バーバラの午睡

主婦の気晴らしお楽しみ。例えばメイドカフェとか。チョコミントとか。

冨安由真展「漂泊する幻影」に行ってきた

<!注意!>
冨安由真さんの展覧会の感想を書きました。がっつりネタバレです。行ってない人は読まないで行く方が幸せなので読まないでください。(自分の備忘録と、行った人に「ああそういう解釈したのねこの人はフーン」と読み流してもらう為に書いています。)

それと私のスマホのカメラ(シャッター音の出ないカメラアプリ)で撮った写真はとてもクオリティが低いので参考までに見てください。

【2021年1月】

出掛けるのにも色々と気兼ねをする昨今。
そんな中、冨安由真さんの個展が開催される。
コロナ渦を受けて延期になっていてやっとの開催。そして会期がとても短い。

会期初日がなんとお仕事休みの日だったので、これも運命・・・と思って初日に行く事に。
会場は「元町・中華街」という駅にある、神奈川芸術劇場

会場に着くと、入り口にアンケートのような用紙があって、名前と電話番号と、日時を書いて提出する。時節柄ですね。

受付のお姉さんに、「展示室の中は暗いので、目が慣れるまで少し待ってください」と言われる。なるほどそういう感じか。
会場入り口に掲示された挨拶文を寄せた人の名前が「神奈川芸術劇場 芸術監督 白井晃」となっていて、おお!あの遊機械全自動シアターの!と旧知に会ったような気持ちになる。
(展示会場内は撮影OKだったので、この序文も一応カメラに収めておいたのだが、これは家に帰ってから読み返すと「うんうんそうだよね分かる分かるよ・・・」となったので撮っておいて良かった。)
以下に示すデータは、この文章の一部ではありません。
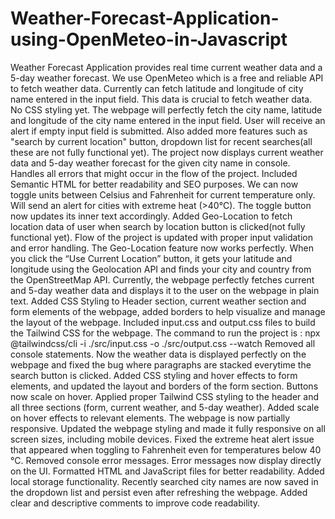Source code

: # Weather-Forecast-Application-using-OpenMeteo-in-Javascript
Weather Forecast Application provides real time current weather data and a 5-day weather forecast.
We use OpenMeteo which is a free and reliable API to fetch weather data. Currently can fetch latitude and longitude of city name entered in the input field. This data is crucial to fetch weather data. No CSS styling yet.
The webpage will perfectly fetch the city name, latitude and longitude of the city name entered in the input field. User will receive an alert if empty input field is submitted. Also added more features such as "search by current location" button, dropdown list for recent searches(all these are not fully functional yet).
The project now displays current weather data and 5-day weather forecast for the given city name in console. Handles all errors that might occur in the flow of the project.
Included Semantic HTML for better readability and SEO purposes.
We can now toggle units between Celsius and Fahrenheit for current temperature only. Will send an alert for cities with extreme heat (>40°C).
The toggle button now updates its inner text accordingly.
Added Geo-Location to fetch location data of user when search by location button is clicked(not fully functional yet). Flow of the project is updated with proper input validation and error handling.
The Geo-Location feature now works perfectly. When you click the “Use Current Location” button, it gets your latitude and longitude using the Geolocation API and finds your city and country from the OpenStreetMap API.
Currently, the webpage perfectly fetches current and 5-day weather data and displays it to the user on the webpage in plain text.
Added CSS Styling to Header section, current weather section and form elements of the webpage, added borders to help visualize and manage the layout of the webpage.
Included input.css and output.css files to build the Tailwind CSS for the webpage. The command to run the project is :
npx @tailwindcss/cli -i ./src/input.css -o ./src/output.css --watch
Removed all console statements. Now the weather data is displayed perfectly on the webpage and fixed the bug where paragraphs are stacked everytime the search button is clicked.
Added CSS styling and hover effects to form elements, and updated the layout and borders of the form section. Buttons now scale on hover.
Applied proper Tailwind CSS styling to the header and all three sections (form, current weather, and 5-day weather). Added scale on hover effects to relevant elements. The webpage is now partially responsive.
Updated the webpage styling and made it fully responsive on all screen sizes, including mobile devices. Fixed the extreme heat alert issue that appeared when toggling to Fahrenheit even for temperatures below 40 °C. Removed console error messages. Error messages now display directly on the UI.
Formatted HTML and JavaScript files for better readability. Added local storage functionality. Recently searched city names are now saved in the dropdown list and persist even after refreshing the webpage.
Added clear and descriptive comments to improve code readability.
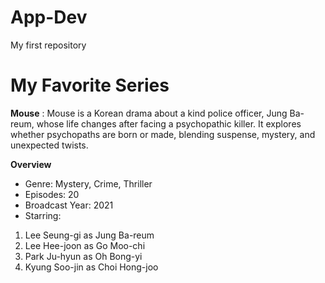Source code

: # App-Dev
My first repository
# My Favorite Series
**Mouse**
: Mouse is a Korean drama about a kind police officer, Jung Ba-reum, whose life changes after facing a psychopathic killer. It explores whether psychopaths are born or made, blending suspense, mystery, and unexpected twists.

**Overview**
- Genre: Mystery, Crime, Thriller
- Episodes: 20
- Broadcast Year: 2021
- Starring:
1. Lee Seung-gi as Jung Ba-reum
2. Lee Hee-joon as Go Moo-chi
3. Park Ju-hyun as Oh Bong-yi
4. Kyung Soo-jin as Choi Hong-joo
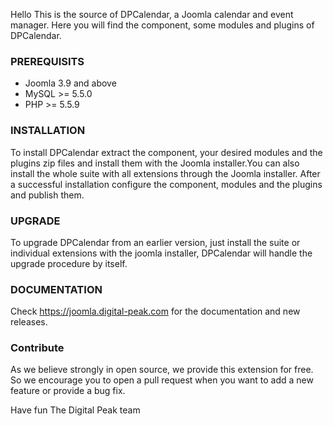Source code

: Hello
This is the source of DPCalendar, a Joomla calendar and event manager. Here you will find the component, some modules and plugins of DPCalendar.

### PREREQUISITS
- Joomla 3.9 and above
- MySQL >= 5.5.0
- PHP >= 5.5.9

### INSTALLATION
To install DPCalendar extract the component, your desired modules and the plugins zip files and install them with the Joomla installer.You can also install the whole suite with all extensions through the Joomla installer. After a successful installation configure the component, modules and the plugins and publish them.

### UPGRADE
To upgrade DPCalendar from an earlier version, just install the suite or individual extensions with the joomla installer, DPCalendar will handle the upgrade procedure by itself.

### DOCUMENTATION
Check https://joomla.digital-peak.com for the documentation and new releases.

### Contribute
As we believe strongly in open source, we provide this extension for free. So we encourage you to open a pull request when you want to add a new feature or provide a bug fix.

Have fun
The Digital Peak team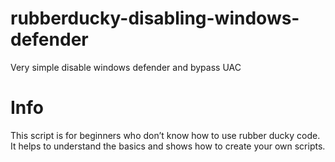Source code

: # rubberducky-disabling-windows-defender
Very simple disable windows defender and bypass UAC 

# Info
This script is for beginners who don’t know how to use rubber ducky code. It helps to understand the basics and shows how to create your own scripts.
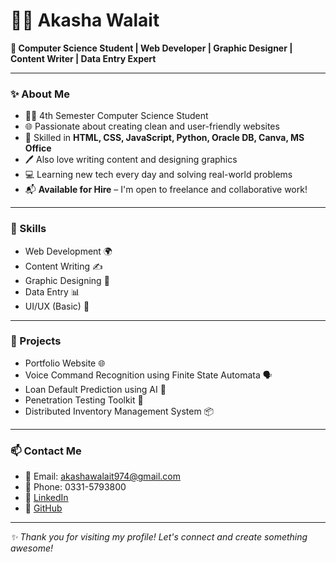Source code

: # 👩‍💻 Akasha Walait

**💼 Computer Science Student | Web Developer | Graphic Designer | Content Writer | Data Entry Expert**

---

### ✨ About Me

- 👩‍🎓 4th Semester Computer Science Student
- 🌐 Passionate about creating clean and user-friendly websites
- 🎨 Skilled in **HTML, CSS, JavaScript, Python, Oracle DB, Canva, MS Office**
- 🖊️ Also love writing content and designing graphics
- 💻 Learning new tech every day and solving real-world problems
- 📬 **Available for Hire** – I'm open to freelance and collaborative work!

---

### 🔧 Skills

- Web Development 🌍  
- Content Writing ✍️  
- Graphic Designing 🎨  
- Data Entry 📊  
- UI/UX (Basic) 🧠  

---

### 📁 Projects

- Portfolio Website 🌐  
- Voice Command Recognition using Finite State Automata 🗣️  
- Loan Default Prediction using AI 🤖  
- Penetration Testing Toolkit 🔐  
- Distributed Inventory Management System 📦  

---

### 📫 Contact Me

- 📧 Email: akashawalait974@gmail.com  
- 📱 Phone: 0331-5793800  
- 🔗 [LinkedIn](https://www.linkedin.com/in/akasha-walait-61652b313/)  
- 🐙 [GitHub](https://github.com/Akasha-walait-01)

---

_✨ Thank you for visiting my profile! Let's connect and create something awesome!_
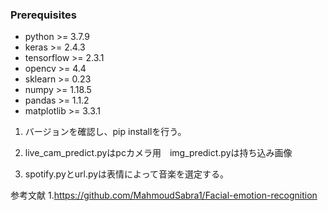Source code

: ### Prerequisites
* python >= 3.7.9
* keras >= 2.4.3
* tensorflow >= 2.3.1
* opencv >= 4.4
* sklearn >= 0.23
* numpy >= 1.18.5
* pandas >= 1.1.2
* matplotlib >= 3.3.1

1. バージョンを確認し、pip installを行う。

2. live_cam_predict.pyはpcカメラ用　img_predict.pyは持ち込み画像

3. spotify.pyとurl.pyは表情によって音楽を選定する。


参考文献
1.https://github.com/MahmoudSabra1/Facial-emotion-recognition
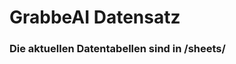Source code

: 


























































































































































































































































































































































































































































































































# GrabbeAI Datensatz





### Die aktuellen Datentabellen sind in /sheets/



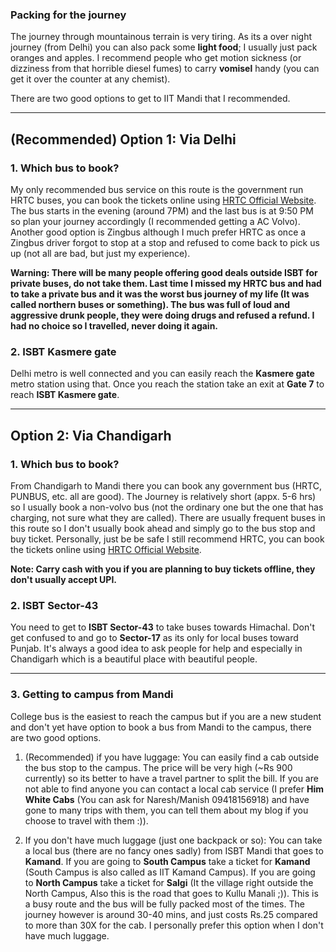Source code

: <!-- Traveling to IIT Mandi cheaply and comfortably -->
<!-- IIT Mandi -->
<!-- Travel -->
<!-- Detailed guide on getting to the IIT campus. -->
<!-- 12-02-2023 -->


### Packing for the journey
The journey through mountainous terrain is very tiring. 
As its a over night journey (from Delhi) you can also pack some **light food**; I usually just pack oranges and apples.
I recommend people who get motion sickness (or dizziness from that horrible diesel fumes) to carry **vomisel** handy (you can get it over the counter at any chemist).

There are two good options to get to IIT Mandi that I recommended.

***

## (Recommended) Option 1: Via Delhi

### 1. Which bus to book?
My only recommended bus service on this route is the government run HRTC buses, you can book the tickets online using [HRTC Official Website](https://www.hrtchp.com/hrtc_info/).
The bus starts in the evening (around 7PM) and the last bus is at 9:50 PM so plan your journey accordingly (I recommended getting a AC Volvo).
Another good option is Zingbus although I much prefer HRTC as once a Zingbus driver forgot to stop at a stop and refused to come back to pick us up (not all are bad, but just my experience).

__Warning: There will be many people offering good deals outside ISBT for private buses, do not take them. Last time I missed my HRTC bus and had to take a private bus and it was the worst bus journey of my life (It was called northern buses or something). The bus was full of loud and aggressive drunk people, they were doing drugs and refused a refund. I had no choice so I travelled, never doing it again.__

### 2. ISBT Kasmere gate
Delhi metro is well connected and you can easily reach the **Kasmere gate** metro station using that.
Once you reach the station take an exit at **Gate 7** to reach **ISBT Kasmere gate**. 

***

## Option 2: Via Chandigarh

### 1. Which bus to book?
From Chandigarh to Mandi there you can book any government bus (HRTC, PUNBUS, etc. all are good).
The Journey is relatively short (appx. 5-6 hrs) so I usually book a non-volvo bus (not the ordinary one but the one that has charging, not sure what they are called).
There are usually frequent buses in this route so I don't usually book ahead and simply go to the bus stop and buy ticket.
Personally, just be be safe I still recommend HRTC, you can book the tickets online using [HRTC Official Website](https://www.hrtchp.com/hrtc_info/).

**Note: Carry cash with you if you are planning to buy tickets offline, they don't usually accept UPI.**

### 2. ISBT Sector-43
You need to get to **ISBT Sector-43** to take buses towards Himachal. 
Don't get confused to and go to **Sector-17** as its only for local buses toward Punjab.
It's always a good idea to ask people for help and especially in Chandigarh which is a beautiful place with beautiful people. 

***

### 3. Getting to campus from Mandi
College bus is the easiest to reach the campus but if you are a new student and don't yet have option to book a bus from Mandi to the campus, there are two good options.

1. (Recommended) if you have luggage:
You can easily find a cab outside the bus stop to the campus.
The price will be very high (~Rs 900 currently) so its better to have a travel partner to split the bill.
If you are not able to find anyone you can contact a local cab service (I prefer **Him White Cabs** (You can ask for Naresh/Manish 09418156918) and have gone to many trips with them, you can tell them about my blog if you choose to travel with them :)).

2. If you don't have much luggage (just one backpack or so):
You can take a local bus (there are no fancy ones sadly) from ISBT Mandi that goes to **Kamand**.
If you are going to **South Campus** take a ticket for **Kamand** (South Campus is also called as IIT Kamand Campus).
If you are going to **North Campus** take a ticket for **Salgi** (It the village right outside the North Campus, Also this is the road that goes to Kullu Manali ;)).
This is a busy route and the bus will be fully packed most of the times. 
The journey however is around 30-40 mins, and just costs Rs.25 compared to more than 30X for the cab.
I personally prefer this option when I don't have much luggage.

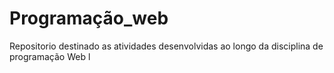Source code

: # Programação_web
 Repositorio destinado as atividades desenvolvidas ao longo da disciplina de programação Web l
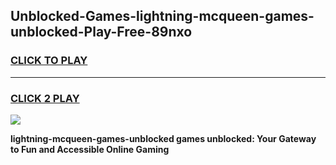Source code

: 
## Unblocked-Games-lightning-mcqueen-games-unblocked-Play-Free-89nxo
<h3>
<a href="https://premium76.site?title=lightning-mcqueen-games-unblocked&ref=09A">CLICK TO PLAY</a></h3>
<hr>

<h3>
<a href="https://premium76.site?title=lightning-mcqueen-games-unblocked&ref=09A">CLICK 2 PLAY</a>
  
</h3>

<a href="https://premium76.site?title=lightning-mcqueen-games-unblocked&ref=09A"><img src="https://clearcache.store/games.png"></a>


**lightning-mcqueen-games-unblocked games unblocked: Your Gateway to Fun and Accessible Online Gaming**
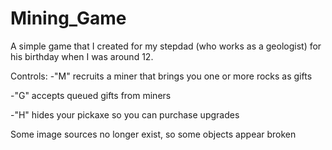 # Mining_Game

A simple game that I created for my stepdad (who works as a geologist) for his birthday when I was around 12.

Controls:
-"M" recruits a miner that brings you one or more rocks as gifts

-"G" accepts queued gifts from miners

-"H" hides your pickaxe so you can purchase upgrades

Some image sources no longer exist, so some objects appear broken
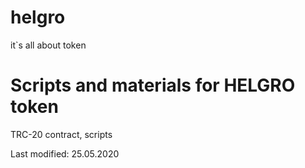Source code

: # helgro
it`s all about token

# Scripts and materials for HELGRO token  
TRC-20 contract, scripts

Last modified: 25.05.2020
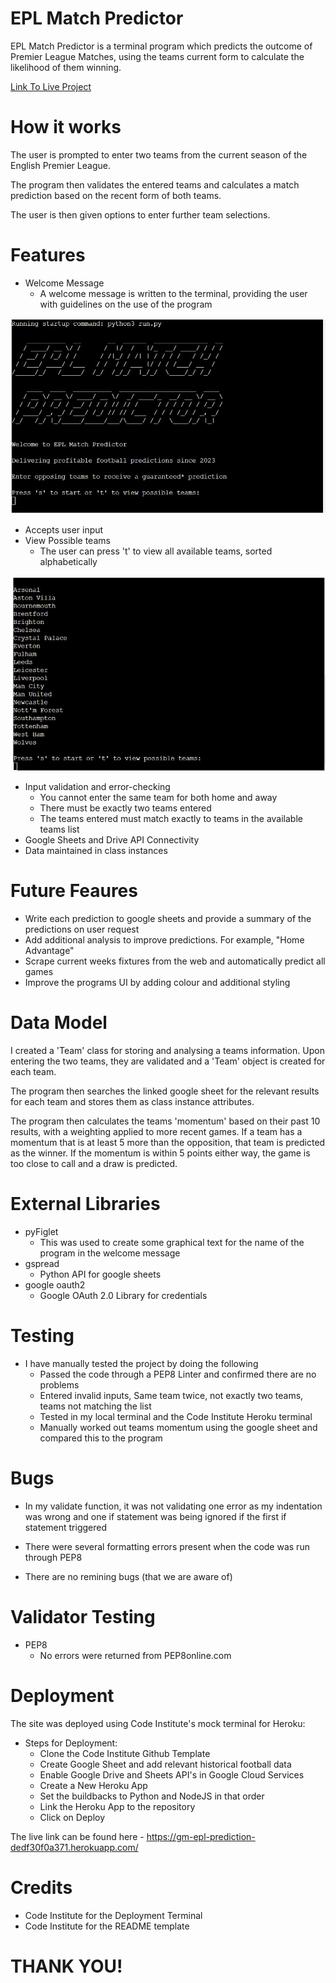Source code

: # EPL Match Predictor

 EPL Match Predictor is a terminal program which predicts the outcome of Premier League Matches, using the teams current form to calculate the likelihood of them winning.

[Link To Live Project](https://gm-epl-prediction-dedf30f0a371.herokuapp.com/)

# How it works

The user is prompted to enter two teams from the current season of the English Premier League.

The program then validates the entered teams and calculates a match prediction based on the recent form of both teams.

The user is then given options to enter further team selections.

# Features

- Welcome Message
  - A welcome message is written to the terminal, providing the user with guidelines on the use of the program

![Welcome Message](images/WelcomeMessage.jpg) 

- Accepts user input
- View Possible teams
  - The user can press 't' to view all available teams, sorted alphabetically

![Available Teams](images/avTeams.jpg) 

- Input validation and error-checking
  - You cannot enter the same team for both home and away
  - There must be exactly two teams entered
  - The teams entered must match exactly to teams in the available teams list
- Google Sheets and Drive API Connectivity
- Data maintained in class instances

# Future Feaures

- Write each prediction to google sheets and provide a summary of the predictions on user request
- Add additional analysis to improve predictions. For example, "Home Advantage"
- Scrape current weeks fixtures from the web and automatically predict all games
- Improve the programs UI by adding colour and additional styling

# Data Model

I created a 'Team' class for storing and analysing a teams information. Upon entering the two teams, they are validated and a 'Team' object is created for each team.

The program then searches the linked google sheet for the relevant results for each team and stores them as class instance attributes.

The program then calculates the teams 'momentum' based on their past 10 results, with a weighting applied to more recent games. If a team has a momentum that is at least 5 more than the opposition, that team is predicted as the winner. If the momentum is within 5 points either way, the game is too close to call and a draw is predicted.

# External Libraries
- pyFiglet
  - This was used to create some graphical text for the name of the program in the welcome message
- gspread
  - Python API for google sheets
- google oauth2
  - Google OAuth 2.0 Library for credentials

# Testing
- I have manually tested the project by doing the following
  - Passed the code through a PEP8 Linter and confirmed there are no problems
  - Entered invalid inputs, Same team twice, not exactly two teams, teams not matching the list
  - Tested in my local terminal and the Code Institute Heroku terminal
  - Manually worked out teams momentum using the google sheet and compared this to the program

# Bugs
- In my validate function, it was not validating one error as my indentation was wrong and one if statement was being ignored if the first if statement triggered

- There were several formatting errors present when the code was run through PEP8

- There are no remining bugs (that we are aware of)

# Validator Testing
- PEP8
  - No errors were returned from PEP8online.com

# Deployment

The site was deployed using Code Institute's mock terminal for Heroku:
- Steps for Deployment:
  - Clone the Code Institute Github Template
  - Create Google Sheet and add relevant historical football data
  - Enable Google Drive and Sheets API's in Google Cloud Services
  - Create a New Heroku App
  - Set the buildbacks to Python and NodeJS in that order
  - Link the Heroku App to the repository
  - Click on Deploy

The live link can be found here - https://gm-epl-prediction-dedf30f0a371.herokuapp.com/

# Credits 

- Code Institute for the Deployment Terminal
- Code Institute for the README template

# THANK YOU!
そして足を進めると、厚みのある防音扉に「この扉を引いて中にお入りください」と掲示がある。
そのフォントの感じ、文字の大きさとか、そこからもう何かが予感されてワックワクであることよ。

そして、扉をぐいと開けると、もう一つ、何か物語をはらむような扉があり、金色のドアノブに手を掛ける。
その先には、昭和の古いホテルのような廊下がどこまでも続いている・・・。
と思ったら奥が鏡張りなのね。
天井から光が照らす、物寂しい、色味の乏しい殺風景な廊下。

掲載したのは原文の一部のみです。